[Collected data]
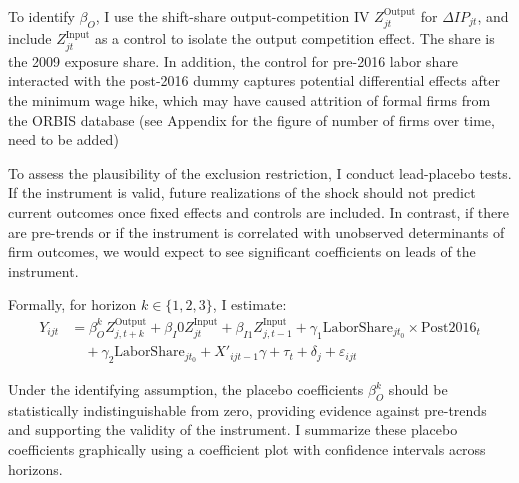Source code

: \documentclass[12pt]{article}
\begin{document}
To identify $\beta_O$, I use the shift-share output-competition IV $Z_{jt}^{\text{Output}}$ for $\Delta IP_{jt}$, and include $Z_{jt}^{\text{Input}}$ as a control to isolate the output competition effect. The share is the 2009 exposure share. In addition, the control for pre-2016 labor share interacted with the post-2016 dummy captures potential differential effects after the minimum wage hike, which may have caused attrition of formal firms \parencite{akcigitFactsBusinessDynamism2020} from the ORBIS database (see Appendix for the figure of number of firms over time, need to be added)

To assess the plausibility of the exclusion restriction, I conduct lead-placebo tests. If the instrument is valid, future realizations of the shock should not predict current outcomes once fixed effects and controls are included. In contrast, if there are pre-trends or if the instrument is correlated with unobserved determinants of firm outcomes, we would expect to see significant coefficients on leads of the instrument.

Formally, for horizon $k \in \{1,2,3\}$, I estimate:
\begin{equation}
\begin{aligned}
Y_{ijt} &= \beta^{k}_O Z^{\text{Output}}_{j,t+k} + \beta_I0 Z_{jt}^{\text{Input}} + \beta_{I1} Z_{j,t-1}^{\text{Input}} + \gamma_1 \text{LaborShare}_{jt_0} \times \text{Post2016}_t \\
&\quad + \gamma_2 \text{LaborShare}_{jt_0} + X'_{ijt-1} \gamma + \tau_t + \delta_j + \varepsilon_{ijt}
\end{aligned}
\end{equation}

Under the identifying assumption, the placebo coefficients $\beta^{k}_O$ should be statistically indistinguishable from zero, providing evidence against pre-trends and supporting the validity of the instrument. I summarize these placebo coefficients graphically using a coefficient plot with confidence intervals across horizons.
\end{document}
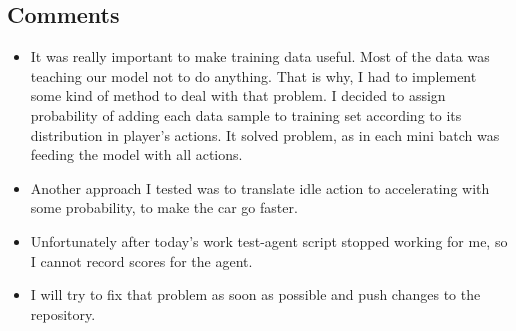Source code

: \documentclass{scrartcl}
\begin{document}
\subsection*{Comments}

\begin{itemize}
	\item It was really important to make training data useful. Most of the data was teaching our model not to do anything. That is why, I had to implement some kind of method to deal with that problem. I decided to assign probability of adding each data sample to training set according to its distribution in player's actions. It solved problem, as in each mini batch was feeding the model with all actions. 

	\item Another approach I tested was to translate idle action to accelerating with some probability, to make the car go faster.
	\item Unfortunately after today's work test-agent script stopped working for me, so I cannot record scores for the agent.
	\item I will try to fix that problem as soon as possible and push changes to the repository.
\end{itemize}
\end{document}
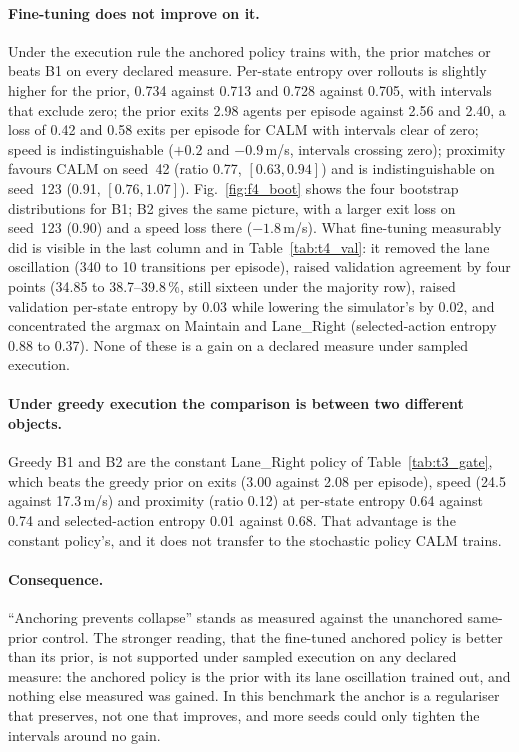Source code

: \paragraph{Fine-tuning does not improve on it.}
Under the execution rule the anchored policy trains with, the prior matches or beats B1 on every declared measure. Per-state entropy over rollouts is slightly higher for the prior, 0.734 against 0.713 and 0.728 against 0.705, with intervals that exclude zero; the prior exits 2.98 agents per episode against 2.56 and 2.40, a loss of 0.42 and 0.58 exits per episode for CALM with intervals clear of zero; speed is indistinguishable ($+0.2$ and $-0.9$\,m/s, intervals crossing zero); proximity favours CALM on seed~42 (ratio 0.77, $[0.63,0.94]$) and is indistinguishable on seed~123 (0.91, $[0.76,1.07]$). Fig.~\ref{fig:f4_boot} shows the four bootstrap distributions for B1; B2 gives the same picture, with a larger exit loss on seed~123 (0.90) and a speed loss there ($-1.8$\,m/s). What fine-tuning measurably did is visible in the last column and in Table~\ref{tab:t4_val}: it removed the lane oscillation (340 to 10 transitions per episode), raised validation agreement by four points (34.85 to 38.7--39.8\,\%, still sixteen under the majority row), raised validation per-state entropy by 0.03 while lowering the simulator's by 0.02, and concentrated the argmax on Maintain and Lane\_Right (selected-action entropy 0.88 to 0.37). None of these is a gain on a declared measure under sampled execution.

\paragraph{Under greedy execution the comparison is between two different objects.}
Greedy B1 and B2 are the constant Lane\_Right policy of Table~\ref{tab:t3_gate}, which beats the greedy prior on exits (3.00 against 2.08 per episode), speed (24.5 against 17.3\,m/s) and proximity (ratio 0.12) at per-state entropy 0.64 against 0.74 and selected-action entropy 0.01 against 0.68. That advantage is the constant policy's, and it does not transfer to the stochastic policy CALM trains.

\paragraph{Consequence.}
``Anchoring prevents collapse'' stands as measured against the unanchored same-prior control. The stronger reading, that the fine-tuned anchored policy is better than its prior, is not supported under sampled execution on any declared measure: the anchored policy is the prior with its lane oscillation trained out, and nothing else measured was gained. In this benchmark the anchor is a regulariser that preserves, not one that improves, and more seeds could only tighten the intervals around no gain.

#### [Your assignment]
Produce an exact copy of the records above, leaving out the pictures.

#### [Reply to the exercise]
Source code

: \documentclass[12pt]{article}
\begin{document}
To identify $\beta_O$, I use the shift-share output-competition IV $Z_{jt}^{\text{Output}}$ for $\Delta IP_{jt}$, and include $Z_{jt}^{\text{Input}}$ as a control to isolate the output competition effect. The share is the 2009 exposure share. In addition, the control for pre-2016 labor share interacted with the post-2016 dummy captures potential differential effects after the minimum wage hike, which may have caused attrition of formal firms \parencite{akcigitFactsBusinessDynamism2020} from the ORBIS database (see Appendix for the figure of number of firms over time, need to be added)

To assess the plausibility of the exclusion restriction, I conduct lead-placebo tests. If the instrument is valid, future realizations of the shock should not predict current outcomes once fixed effects and controls are included. In contrast, if there are pre-trends or if the instrument is correlated with unobserved determinants of firm outcomes, we would expect to see significant coefficients on leads of the instrument.

Formally, for horizon $k \in \{1,2,3\}$, I estimate:
\begin{equation}
\begin{aligned}
Y_{ijt} &= \beta^{k}_O Z^{\text{Output}}_{j,t+k} + \beta_I0 Z_{jt}^{\text{Input}} + \beta_{I1} Z_{j,t-1}^{\text{Input}} + \gamma_1 \text{LaborShare}_{jt_0} \times \text{Post2016}_t \\
&\quad + \gamma_2 \text{LaborShare}_{jt_0} + X'_{ijt-1} \gamma + \tau_t + \delta_j + \varepsilon_{ijt}
\end{aligned}
\end{equation}

Under the identifying assumption, the placebo coefficients $\beta^{k}_O$ should be statistically indistinguishable from zero, providing evidence against pre-trends and supporting the validity of the instrument. I summarize these placebo coefficients graphically using a coefficient plot with confidence intervals across horizons.
\end{document}
Source code

: \documentclass{scrartcl}
\begin{document}
\subsection*{Comments}

\begin{itemize}
	\item It was really important to make training data useful. Most of the data was teaching our model not to do anything. That is why, I had to implement some kind of method to deal with that problem. I decided to assign probability of adding each data sample to training set according to its distribution in player's actions. It solved problem, as in each mini batch was feeding the model with all actions. 

	\item Another approach I tested was to translate idle action to accelerating with some probability, to make the car go faster.
	\item Unfortunately after today's work test-agent script stopped working for me, so I cannot record scores for the agent.
	\item I will try to fix that problem as soon as possible and push changes to the repository.
\end{itemize}
\end{document}
Source code

: \paragraph{Fine-tuning does not improve on it.}
Under the execution rule the anchored policy trains with, the prior matches or beats B1 on every declared measure. Per-state entropy over rollouts is slightly higher for the prior, 0.734 against 0.713 and 0.728 against 0.705, with intervals that exclude zero; the prior exits 2.98 agents per episode against 2.56 and 2.40, a loss of 0.42 and 0.58 exits per episode for CALM with intervals clear of zero; speed is indistinguishable ($+0.2$ and $-0.9$\,m/s, intervals crossing zero); proximity favours CALM on seed~42 (ratio 0.77, $[0.63,0.94]$) and is indistinguishable on seed~123 (0.91, $[0.76,1.07]$). Fig.~\ref{fig:f4_boot} shows the four bootstrap distributions for B1; B2 gives the same picture, with a larger exit loss on seed~123 (0.90) and a speed loss there ($-1.8$\,m/s). What fine-tuning measurably did is visible in the last column and in Table~\ref{tab:t4_val}: it removed the lane oscillation (340 to 10 transitions per episode), raised validation agreement by four points (34.85 to 38.7--39.8\,\%, still sixteen under the majority row), raised validation per-state entropy by 0.03 while lowering the simulator's by 0.02, and concentrated the argmax on Maintain and Lane\_Right (selected-action entropy 0.88 to 0.37). None of these is a gain on a declared measure under sampled execution.

\paragraph{Under greedy execution the comparison is between two different objects.}
Greedy B1 and B2 are the constant Lane\_Right policy of Table~\ref{tab:t3_gate}, which beats the greedy prior on exits (3.00 against 2.08 per episode), speed (24.5 against 17.3\,m/s) and proximity (ratio 0.12) at per-state entropy 0.64 against 0.74 and selected-action entropy 0.01 against 0.68. That advantage is the constant policy's, and it does not transfer to the stochastic policy CALM trains.

\paragraph{Consequence.}
``Anchoring prevents collapse'' stands as measured against the unanchored same-prior control. The stronger reading, that the fine-tuned anchored policy is better than its prior, is not supported under sampled execution on any declared measure: the anchored policy is the prior with its lane oscillation trained out, and nothing else measured was gained. In this benchmark the anchor is a regulariser that preserves, not one that improves, and more seeds could only tighten the intervals around no gain.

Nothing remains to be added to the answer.